The Fourth Circuit Holds Copying from Image-Sharing Website Not Fair Use

Thursday, May 9, 2019

The Court of Appeal for the Fourth Circuit provided a reminder of the potential dangers of downloading photographs and other images from image-sharing websites in Brammer v. Violent Hues Prods., LLC, --- F.3d ---, 2019 WL 1867833, 18-1763 (4th Cir. Apr. 26, 2019).  Mr.
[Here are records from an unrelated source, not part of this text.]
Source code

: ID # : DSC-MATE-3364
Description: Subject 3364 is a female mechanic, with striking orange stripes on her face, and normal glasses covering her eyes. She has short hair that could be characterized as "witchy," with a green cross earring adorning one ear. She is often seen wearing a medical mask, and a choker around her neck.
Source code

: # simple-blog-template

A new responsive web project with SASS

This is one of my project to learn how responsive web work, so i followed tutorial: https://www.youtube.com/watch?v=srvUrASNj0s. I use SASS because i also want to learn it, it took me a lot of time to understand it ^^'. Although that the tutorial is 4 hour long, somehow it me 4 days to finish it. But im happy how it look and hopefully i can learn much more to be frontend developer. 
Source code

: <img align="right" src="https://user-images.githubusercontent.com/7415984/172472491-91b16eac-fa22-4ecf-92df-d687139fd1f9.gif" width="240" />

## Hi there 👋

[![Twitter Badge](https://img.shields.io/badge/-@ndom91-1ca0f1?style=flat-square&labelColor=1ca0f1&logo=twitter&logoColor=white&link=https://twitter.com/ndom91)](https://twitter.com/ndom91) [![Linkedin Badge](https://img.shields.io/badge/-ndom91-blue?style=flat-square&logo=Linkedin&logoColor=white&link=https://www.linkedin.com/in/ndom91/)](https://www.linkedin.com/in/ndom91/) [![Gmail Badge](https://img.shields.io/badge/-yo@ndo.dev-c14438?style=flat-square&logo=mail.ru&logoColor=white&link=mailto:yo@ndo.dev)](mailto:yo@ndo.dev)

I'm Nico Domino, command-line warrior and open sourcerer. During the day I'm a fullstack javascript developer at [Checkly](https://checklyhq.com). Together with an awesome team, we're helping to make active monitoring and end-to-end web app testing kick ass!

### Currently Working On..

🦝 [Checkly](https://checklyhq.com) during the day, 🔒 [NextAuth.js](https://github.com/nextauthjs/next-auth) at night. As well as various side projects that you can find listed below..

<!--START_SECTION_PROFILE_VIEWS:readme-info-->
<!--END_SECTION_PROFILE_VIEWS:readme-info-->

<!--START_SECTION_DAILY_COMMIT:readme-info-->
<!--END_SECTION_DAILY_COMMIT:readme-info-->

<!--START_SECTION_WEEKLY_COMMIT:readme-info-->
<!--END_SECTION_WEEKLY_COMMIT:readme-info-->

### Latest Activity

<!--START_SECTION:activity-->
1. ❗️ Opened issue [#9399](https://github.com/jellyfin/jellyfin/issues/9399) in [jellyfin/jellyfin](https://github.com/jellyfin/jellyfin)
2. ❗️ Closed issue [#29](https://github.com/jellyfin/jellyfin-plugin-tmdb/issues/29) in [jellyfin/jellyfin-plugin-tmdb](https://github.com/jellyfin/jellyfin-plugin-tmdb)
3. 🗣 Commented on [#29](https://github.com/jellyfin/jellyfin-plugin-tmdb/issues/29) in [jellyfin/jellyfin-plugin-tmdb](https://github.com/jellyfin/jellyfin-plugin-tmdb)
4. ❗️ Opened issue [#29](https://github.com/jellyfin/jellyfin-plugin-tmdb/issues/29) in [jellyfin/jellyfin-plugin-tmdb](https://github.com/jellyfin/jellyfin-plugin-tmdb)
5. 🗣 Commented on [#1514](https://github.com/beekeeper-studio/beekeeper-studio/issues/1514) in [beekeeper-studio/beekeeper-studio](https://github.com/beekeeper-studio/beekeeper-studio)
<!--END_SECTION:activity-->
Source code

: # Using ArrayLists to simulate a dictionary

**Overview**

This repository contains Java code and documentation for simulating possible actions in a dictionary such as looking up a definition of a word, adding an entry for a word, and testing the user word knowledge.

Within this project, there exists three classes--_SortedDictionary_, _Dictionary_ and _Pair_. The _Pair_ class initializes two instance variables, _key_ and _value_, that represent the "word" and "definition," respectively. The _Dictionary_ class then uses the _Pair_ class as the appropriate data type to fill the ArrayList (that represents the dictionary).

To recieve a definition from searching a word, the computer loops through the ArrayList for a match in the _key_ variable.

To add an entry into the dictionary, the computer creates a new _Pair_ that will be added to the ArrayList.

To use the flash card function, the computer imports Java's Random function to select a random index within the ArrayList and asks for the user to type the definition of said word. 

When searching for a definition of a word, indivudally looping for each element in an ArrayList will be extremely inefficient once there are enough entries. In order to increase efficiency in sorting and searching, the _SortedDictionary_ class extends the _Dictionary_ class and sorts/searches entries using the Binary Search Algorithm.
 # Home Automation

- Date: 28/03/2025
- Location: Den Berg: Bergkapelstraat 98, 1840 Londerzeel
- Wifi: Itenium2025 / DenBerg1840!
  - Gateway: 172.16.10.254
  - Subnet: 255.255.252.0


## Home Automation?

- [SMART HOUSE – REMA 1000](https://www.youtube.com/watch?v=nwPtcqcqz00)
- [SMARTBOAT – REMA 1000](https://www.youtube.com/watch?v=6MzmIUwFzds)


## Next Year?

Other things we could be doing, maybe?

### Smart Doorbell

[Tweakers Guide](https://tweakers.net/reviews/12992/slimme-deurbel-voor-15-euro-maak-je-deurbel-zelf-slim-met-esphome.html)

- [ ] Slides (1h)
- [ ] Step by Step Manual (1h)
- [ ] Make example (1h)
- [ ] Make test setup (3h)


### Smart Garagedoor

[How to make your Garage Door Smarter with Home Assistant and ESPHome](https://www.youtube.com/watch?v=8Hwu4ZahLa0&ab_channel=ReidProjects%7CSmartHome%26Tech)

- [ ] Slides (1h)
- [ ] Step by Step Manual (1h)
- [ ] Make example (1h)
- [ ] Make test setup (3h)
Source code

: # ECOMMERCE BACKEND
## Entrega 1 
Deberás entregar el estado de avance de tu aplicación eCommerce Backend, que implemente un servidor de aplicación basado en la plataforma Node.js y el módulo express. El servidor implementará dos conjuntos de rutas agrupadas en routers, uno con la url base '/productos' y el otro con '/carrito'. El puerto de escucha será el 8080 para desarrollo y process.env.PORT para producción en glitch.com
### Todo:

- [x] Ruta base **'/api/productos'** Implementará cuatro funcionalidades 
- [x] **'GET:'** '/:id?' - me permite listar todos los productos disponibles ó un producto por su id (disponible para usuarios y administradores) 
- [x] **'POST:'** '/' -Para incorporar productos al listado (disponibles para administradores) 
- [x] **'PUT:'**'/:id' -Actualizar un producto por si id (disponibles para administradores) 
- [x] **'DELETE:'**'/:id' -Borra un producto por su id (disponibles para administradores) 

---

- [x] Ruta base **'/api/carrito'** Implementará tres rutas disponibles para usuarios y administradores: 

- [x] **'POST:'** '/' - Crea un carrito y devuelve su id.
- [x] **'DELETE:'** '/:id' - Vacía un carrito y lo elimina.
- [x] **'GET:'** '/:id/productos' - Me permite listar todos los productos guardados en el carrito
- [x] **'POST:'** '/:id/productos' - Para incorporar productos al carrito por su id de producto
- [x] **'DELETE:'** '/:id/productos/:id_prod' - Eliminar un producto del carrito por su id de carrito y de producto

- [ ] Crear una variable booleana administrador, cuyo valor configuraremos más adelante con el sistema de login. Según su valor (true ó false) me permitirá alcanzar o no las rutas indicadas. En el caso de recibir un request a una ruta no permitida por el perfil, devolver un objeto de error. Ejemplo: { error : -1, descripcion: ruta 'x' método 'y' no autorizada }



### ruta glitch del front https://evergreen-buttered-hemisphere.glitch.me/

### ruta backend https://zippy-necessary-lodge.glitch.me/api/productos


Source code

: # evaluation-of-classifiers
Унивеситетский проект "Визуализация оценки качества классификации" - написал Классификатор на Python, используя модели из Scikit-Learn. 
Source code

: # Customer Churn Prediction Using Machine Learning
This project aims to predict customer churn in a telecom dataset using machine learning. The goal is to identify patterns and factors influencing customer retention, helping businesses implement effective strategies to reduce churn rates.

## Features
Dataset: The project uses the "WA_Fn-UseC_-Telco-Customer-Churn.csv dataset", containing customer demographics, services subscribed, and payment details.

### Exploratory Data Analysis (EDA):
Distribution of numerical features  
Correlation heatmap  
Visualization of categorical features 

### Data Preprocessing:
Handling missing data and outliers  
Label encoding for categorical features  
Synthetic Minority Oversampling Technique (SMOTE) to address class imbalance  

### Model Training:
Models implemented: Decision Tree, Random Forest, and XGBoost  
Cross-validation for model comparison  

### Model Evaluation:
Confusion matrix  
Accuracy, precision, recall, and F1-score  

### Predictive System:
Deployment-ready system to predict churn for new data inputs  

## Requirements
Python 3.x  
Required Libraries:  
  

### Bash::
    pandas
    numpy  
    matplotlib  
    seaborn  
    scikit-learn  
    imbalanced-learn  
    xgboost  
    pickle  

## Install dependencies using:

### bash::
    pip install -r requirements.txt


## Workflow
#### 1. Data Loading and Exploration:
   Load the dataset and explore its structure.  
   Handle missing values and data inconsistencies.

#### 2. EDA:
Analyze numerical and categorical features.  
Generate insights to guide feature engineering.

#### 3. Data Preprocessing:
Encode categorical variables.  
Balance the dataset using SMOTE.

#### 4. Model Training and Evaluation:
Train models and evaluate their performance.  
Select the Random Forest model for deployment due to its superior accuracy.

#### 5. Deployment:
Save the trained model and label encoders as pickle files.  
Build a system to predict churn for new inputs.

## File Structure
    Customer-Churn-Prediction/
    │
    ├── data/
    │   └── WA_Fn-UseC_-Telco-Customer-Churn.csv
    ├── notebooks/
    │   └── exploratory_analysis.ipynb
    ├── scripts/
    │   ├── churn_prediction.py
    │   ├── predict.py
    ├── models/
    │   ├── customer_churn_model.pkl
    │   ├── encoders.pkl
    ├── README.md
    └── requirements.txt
Brammer, a commercial photographer, brought a copyright infringement action after learning that one of his photographs depicting the Adams Morgan neighborhood of Washington, D.C. at night had been used without permission by the defendant, Violent Hues Productions, LLC., a film production company.  The owner of Violent Hues downloaded the photograph (even though the photograph was accompanied by the notice “© All rights reserved”) and posted it online on a webpage belonging to Violent Hues highlighting tourism attractions around the Washington, D.C. area.  The district court granted Violent Hues’ motion for summary judgment based on the “fair use” defense, which allows unlicensed use of copyrighted materials “to build freely upon the ideas and information conveyed by a work.”  The four elements to be considered when assessing the fair use defense are set forth in 17 U.S.C. § 107.  One of the elements is the purpose and character of the use, including whether such use is of a commercial nature or is for nonprofit educational purposes, and another is the amount and substantiality of the portion used in relation to the copyrighted work as a whole.  The Fourth Circuit reversed the district court, finding that Violent Hues’s use of a substantial portion (i.e., “roughly half”) of the photograph to indirectly promote a for-profit film festival was of a commercial nature and that the fair use defense did not apply.  The case  makes clear that a commercial motivation will likely result in the defense not being applicable.